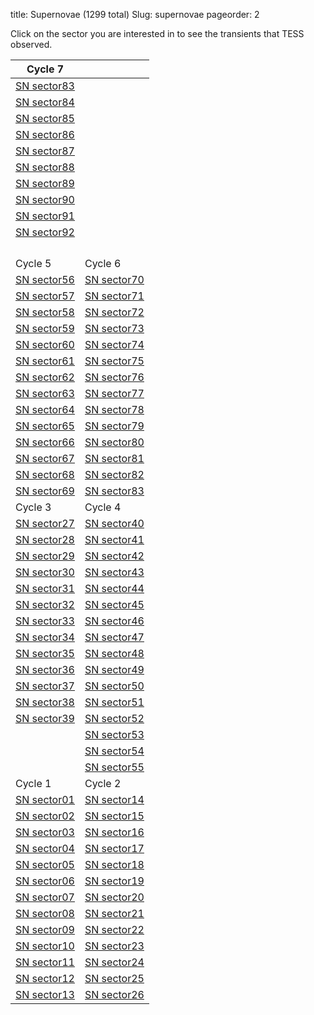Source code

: title: Supernovae (1299 total)
Slug: supernovae
pageorder: 2
 
Click on the sector you are interested in to see the transients that TESS observed.

 | Cycle 7 |  |
|-----|------|
|[SN sector83]({filename}../sn_sector83/sn_sector83.md)| |
|[SN sector84]({filename}../sn_sector84/sn_sector84.md)| |
|[SN sector85]({filename}../sn_sector85/sn_sector85.md)| |
|[SN sector86]({filename}../sn_sector86/sn_sector86.md)| |
|[SN sector87]({filename}../sn_sector87/sn_sector87.md)| |
|[SN sector88]({filename}../sn_sector88/sn_sector88.md)| |
|[SN sector89]({filename}../sn_sector89/sn_sector89.md)| |
|[SN sector90]({filename}../sn_sector90/sn_sector90.md)| |
|[SN sector91]({filename}../sn_sector91/sn_sector91.md)| |
|[SN sector92]({filename}../sn_sector92/sn_sector92.md)| |
|| |
|| |
|| |
|| |
| Cycle 5 | Cycle 6|
|[SN sector56]({filename}../sn_sector56/sn_sector56.md)|[SN sector70]({filename}../sn_sector70/sn_sector70.md)|
|[SN sector57]({filename}../sn_sector57/sn_sector57.md)|[SN sector71]({filename}../sn_sector71/sn_sector71.md)|
|[SN sector58]({filename}../sn_sector58/sn_sector58.md)|[SN sector72]({filename}../sn_sector72/sn_sector72.md)|
|[SN sector59]({filename}../sn_sector59/sn_sector59.md)|[SN sector73]({filename}../sn_sector73/sn_sector73.md)|
|[SN sector60]({filename}../sn_sector60/sn_sector60.md)|[SN sector74]({filename}../sn_sector74/sn_sector74.md)|
|[SN sector61]({filename}../sn_sector61/sn_sector61.md)|[SN sector75]({filename}../sn_sector75/sn_sector75.md)|
|[SN sector62]({filename}../sn_sector62/sn_sector62.md)|[SN sector76]({filename}../sn_sector76/sn_sector76.md)|
|[SN sector63]({filename}../sn_sector63/sn_sector63.md)|[SN sector77]({filename}../sn_sector77/sn_sector77.md)|
|[SN sector64]({filename}../sn_sector64/sn_sector64.md)|[SN sector78]({filename}../sn_sector78/sn_sector78.md)|
|[SN sector65]({filename}../sn_sector65/sn_sector65.md)|[SN sector79]({filename}../sn_sector79/sn_sector79.md)|
|[SN sector66]({filename}../sn_sector66/sn_sector66.md)|[SN sector80]({filename}../sn_sector80/sn_sector80.md)|
|[SN sector67]({filename}../sn_sector67/sn_sector67.md)|[SN sector81]({filename}../sn_sector81/sn_sector81.md)|
|[SN sector68]({filename}../sn_sector68/sn_sector68.md)|[SN sector82]({filename}../sn_sector82/sn_sector82.md)|
|[SN sector69]({filename}../sn_sector69/sn_sector69.md)|[SN sector83]({filename}../sn_sector83/sn_sector83.md)|
| Cycle 3 | Cycle 4|
|[SN sector27]({filename}../sn_sector27/sn_sector27.md)|[SN sector40]({filename}../sn_sector40/sn_sector40.md)|
|[SN sector28]({filename}../sn_sector28/sn_sector28.md)|[SN sector41]({filename}../sn_sector41/sn_sector41.md)|
|[SN sector29]({filename}../sn_sector29/sn_sector29.md)|[SN sector42]({filename}../sn_sector42/sn_sector42.md)|
|[SN sector30]({filename}../sn_sector30/sn_sector30.md)|[SN sector43]({filename}../sn_sector43/sn_sector43.md)|
|[SN sector31]({filename}../sn_sector31/sn_sector31.md)|[SN sector44]({filename}../sn_sector44/sn_sector44.md)|
|[SN sector32]({filename}../sn_sector32/sn_sector32.md)|[SN sector45]({filename}../sn_sector45/sn_sector45.md)|
|[SN sector33]({filename}../sn_sector33/sn_sector33.md)|[SN sector46]({filename}../sn_sector46/sn_sector46.md)|
|[SN sector34]({filename}../sn_sector34/sn_sector34.md)|[SN sector47]({filename}../sn_sector47/sn_sector47.md)|
|[SN sector35]({filename}../sn_sector35/sn_sector35.md)|[SN sector48]({filename}../sn_sector48/sn_sector48.md)|
|[SN sector36]({filename}../sn_sector36/sn_sector36.md)|[SN sector49]({filename}../sn_sector49/sn_sector49.md)|
|[SN sector37]({filename}../sn_sector37/sn_sector37.md)|[SN sector50]({filename}../sn_sector50/sn_sector50.md)|
|[SN sector38]({filename}../sn_sector38/sn_sector38.md)|[SN sector51]({filename}../sn_sector51/sn_sector51.md)|
|[SN sector39]({filename}../sn_sector39/sn_sector39.md)|[SN sector52]({filename}../sn_sector52/sn_sector52.md)|
||[SN sector53]({filename}../sn_sector53/sn_sector53.md)|
||[SN sector54]({filename}../sn_sector54/sn_sector54.md)|
||[SN sector55]({filename}../sn_sector55/sn_sector55.md)|
 | Cycle 1 | Cycle 2|
|[SN sector01]({filename}../sn_sector01/sn_sector01.md)|[SN sector14]({filename}../sn_sector14/sn_sector14.md)|
|[SN sector02]({filename}../sn_sector02/sn_sector02.md)|[SN sector15]({filename}../sn_sector15/sn_sector15.md)|
|[SN sector03]({filename}../sn_sector03/sn_sector03.md)|[SN sector16]({filename}../sn_sector16/sn_sector16.md)|
|[SN sector04]({filename}../sn_sector04/sn_sector04.md)|[SN sector17]({filename}../sn_sector17/sn_sector17.md)|
|[SN sector05]({filename}../sn_sector05/sn_sector05.md)|[SN sector18]({filename}../sn_sector18/sn_sector18.md)|
|[SN sector06]({filename}../sn_sector06/sn_sector06.md)|[SN sector19]({filename}../sn_sector19/sn_sector19.md)|
|[SN sector07]({filename}../sn_sector07/sn_sector07.md)|[SN sector20]({filename}../sn_sector20/sn_sector20.md)|
|[SN sector08]({filename}../sn_sector08/sn_sector08.md)|[SN sector21]({filename}../sn_sector21/sn_sector21.md)|
|[SN sector09]({filename}../sn_sector09/sn_sector09.md)|[SN sector22]({filename}../sn_sector22/sn_sector22.md)|
|[SN sector10]({filename}../sn_sector10/sn_sector10.md)|[SN sector23]({filename}../sn_sector23/sn_sector23.md)|
|[SN sector11]({filename}../sn_sector11/sn_sector11.md)|[SN sector24]({filename}../sn_sector24/sn_sector24.md)|
|[SN sector12]({filename}../sn_sector12/sn_sector12.md)|[SN sector25]({filename}../sn_sector25/sn_sector25.md)|
|[SN sector13]({filename}../sn_sector13/sn_sector13.md)|[SN sector26]({filename}../sn_sector26/sn_sector26.md)|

== Task to carry out ==
Go through the entries above and output them exactly, without pictures.

== Response for this exercise ==
Source code

: title: Supernovae (1299 total)
Slug: supernovae
pageorder: 2
 
Click on the sector you are interested in to see the transients that TESS observed.

 | Cycle 7 |  |
|-----|------|
|[SN sector83]({filename}../sn_sector83/sn_sector83.md)| |
|[SN sector84]({filename}../sn_sector84/sn_sector84.md)| |
|[SN sector85]({filename}../sn_sector85/sn_sector85.md)| |
|[SN sector86]({filename}../sn_sector86/sn_sector86.md)| |
|[SN sector87]({filename}../sn_sector87/sn_sector87.md)| |
|[SN sector88]({filename}../sn_sector88/sn_sector88.md)| |
|[SN sector89]({filename}../sn_sector89/sn_sector89.md)| |
|[SN sector90]({filename}../sn_sector90/sn_sector90.md)| |
|[SN sector91]({filename}../sn_sector91/sn_sector91.md)| |
|[SN sector92]({filename}../sn_sector92/sn_sector92.md)| |
|| |
|| |
|| |
|| |
| Cycle 5 | Cycle 6|
|[SN sector56]({filename}../sn_sector56/sn_sector56.md)|[SN sector70]({filename}../sn_sector70/sn_sector70.md)|
|[SN sector57]({filename}../sn_sector57/sn_sector57.md)|[SN sector71]({filename}../sn_sector71/sn_sector71.md)|
|[SN sector58]({filename}../sn_sector58/sn_sector58.md)|[SN sector72]({filename}../sn_sector72/sn_sector72.md)|
|[SN sector59]({filename}../sn_sector59/sn_sector59.md)|[SN sector73]({filename}../sn_sector73/sn_sector73.md)|
|[SN sector60]({filename}../sn_sector60/sn_sector60.md)|[SN sector74]({filename}../sn_sector74/sn_sector74.md)|
|[SN sector61]({filename}../sn_sector61/sn_sector61.md)|[SN sector75]({filename}../sn_sector75/sn_sector75.md)|
|[SN sector62]({filename}../sn_sector62/sn_sector62.md)|[SN sector76]({filename}../sn_sector76/sn_sector76.md)|
|[SN sector63]({filename}../sn_sector63/sn_sector63.md)|[SN sector77]({filename}../sn_sector77/sn_sector77.md)|
|[SN sector64]({filename}../sn_sector64/sn_sector64.md)|[SN sector78]({filename}../sn_sector78/sn_sector78.md)|
|[SN sector65]({filename}../sn_sector65/sn_sector65.md)|[SN sector79]({filename}../sn_sector79/sn_sector79.md)|
|[SN sector66]({filename}../sn_sector66/sn_sector66.md)|[SN sector80]({filename}../sn_sector80/sn_sector80.md)|
|[SN sector67]({filename}../sn_sector67/sn_sector67.md)|[SN sector81]({filename}../sn_sector81/sn_sector81.md)|
|[SN sector68]({filename}../sn_sector68/sn_sector68.md)|[SN sector82]({filename}../sn_sector82/sn_sector82.md)|
|[SN sector69]({filename}../sn_sector69/sn_sector69.md)|[SN sector83]({filename}../sn_sector83/sn_sector83.md)|
| Cycle 3 | Cycle 4|
|[SN sector27]({filename}../sn_sector27/sn_sector27.md)|[SN sector40]({filename}../sn_sector40/sn_sector40.md)|
|[SN sector28]({filename}../sn_sector28/sn_sector28.md)|[SN sector41]({filename}../sn_sector41/sn_sector41.md)|
|[SN sector29]({filename}../sn_sector29/sn_sector29.md)|[SN sector42]({filename}../sn_sector42/sn_sector42.md)|
|[SN sector30]({filename}../sn_sector30/sn_sector30.md)|[SN sector43]({filename}../sn_sector43/sn_sector43.md)|
|[SN sector31]({filename}../sn_sector31/sn_sector31.md)|[SN sector44]({filename}../sn_sector44/sn_sector44.md)|
|[SN sector32]({filename}../sn_sector32/sn_sector32.md)|[SN sector45]({filename}../sn_sector45/sn_sector45.md)|
|[SN sector33]({filename}../sn_sector33/sn_sector33.md)|[SN sector46]({filename}../sn_sector46/sn_sector46.md)|
|[SN sector34]({filename}../sn_sector34/sn_sector34.md)|[SN sector47]({filename}../sn_sector47/sn_sector47.md)|
|[SN sector35]({filename}../sn_sector35/sn_sector35.md)|[SN sector48]({filename}../sn_sector48/sn_sector48.md)|
|[SN sector36]({filename}../sn_sector36/sn_sector36.md)|[SN sector49]({filename}../sn_sector49/sn_sector49.md)|
|[SN sector37]({filename}../sn_sector37/sn_sector37.md)|[SN sector50]({filename}../sn_sector50/sn_sector50.md)|
|[SN sector38]({filename}../sn_sector38/sn_sector38.md)|[SN sector51]({filename}../sn_sector51/sn_sector51.md)|
|[SN sector39]({filename}../sn_sector39/sn_sector39.md)|[SN sector52]({filename}../sn_sector52/sn_sector52.md)|
||[SN sector53]({filename}../sn_sector53/sn_sector53.md)|
||[SN sector54]({filename}../sn_sector54/sn_sector54.md)|
||[SN sector55]({filename}../sn_sector55/sn_sector55.md)|
 | Cycle 1 | Cycle 2|
|[SN sector01]({filename}../sn_sector01/sn_sector01.md)|[SN sector14]({filename}../sn_sector14/sn_sector14.md)|
|[SN sector02]({filename}../sn_sector02/sn_sector02.md)|[SN sector15]({filename}../sn_sector15/sn_sector15.md)|
|[SN sector03]({filename}../sn_sector03/sn_sector03.md)|[SN sector16]({filename}../sn_sector16/sn_sector16.md)|
|[SN sector04]({filename}../sn_sector04/sn_sector04.md)|[SN sector17]({filename}../sn_sector17/sn_sector17.md)|
|[SN sector05]({filename}../sn_sector05/sn_sector05.md)|[SN sector18]({filename}../sn_sector18/sn_sector18.md)|
|[SN sector06]({filename}../sn_sector06/sn_sector06.md)|[SN sector19]({filename}../sn_sector19/sn_sector19.md)|
|[SN sector07]({filename}../sn_sector07/sn_sector07.md)|[SN sector20]({filename}../sn_sector20/sn_sector20.md)|
|[SN sector08]({filename}../sn_sector08/sn_sector08.md)|[SN sector21]({filename}../sn_sector21/sn_sector21.md)|
|[SN sector09]({filename}../sn_sector09/sn_sector09.md)|[SN sector22]({filename}../sn_sector22/sn_sector22.md)|
|[SN sector10]({filename}../sn_sector10/sn_sector10.md)|[SN sector23]({filename}../sn_sector23/sn_sector23.md)|
|[SN sector11]({filename}../sn_sector11/sn_sector11.md)|[SN sector24]({filename}../sn_sector24/sn_sector24.md)|
|[SN sector12]({filename}../sn_sector12/sn_sector12.md)|[SN sector25]({filename}../sn_sector25/sn_sector25.md)|
|[SN sector13]({filename}../sn_sector13/sn_sector13.md)|[SN sector26]({filename}../sn_sector26/sn_sector26.md)|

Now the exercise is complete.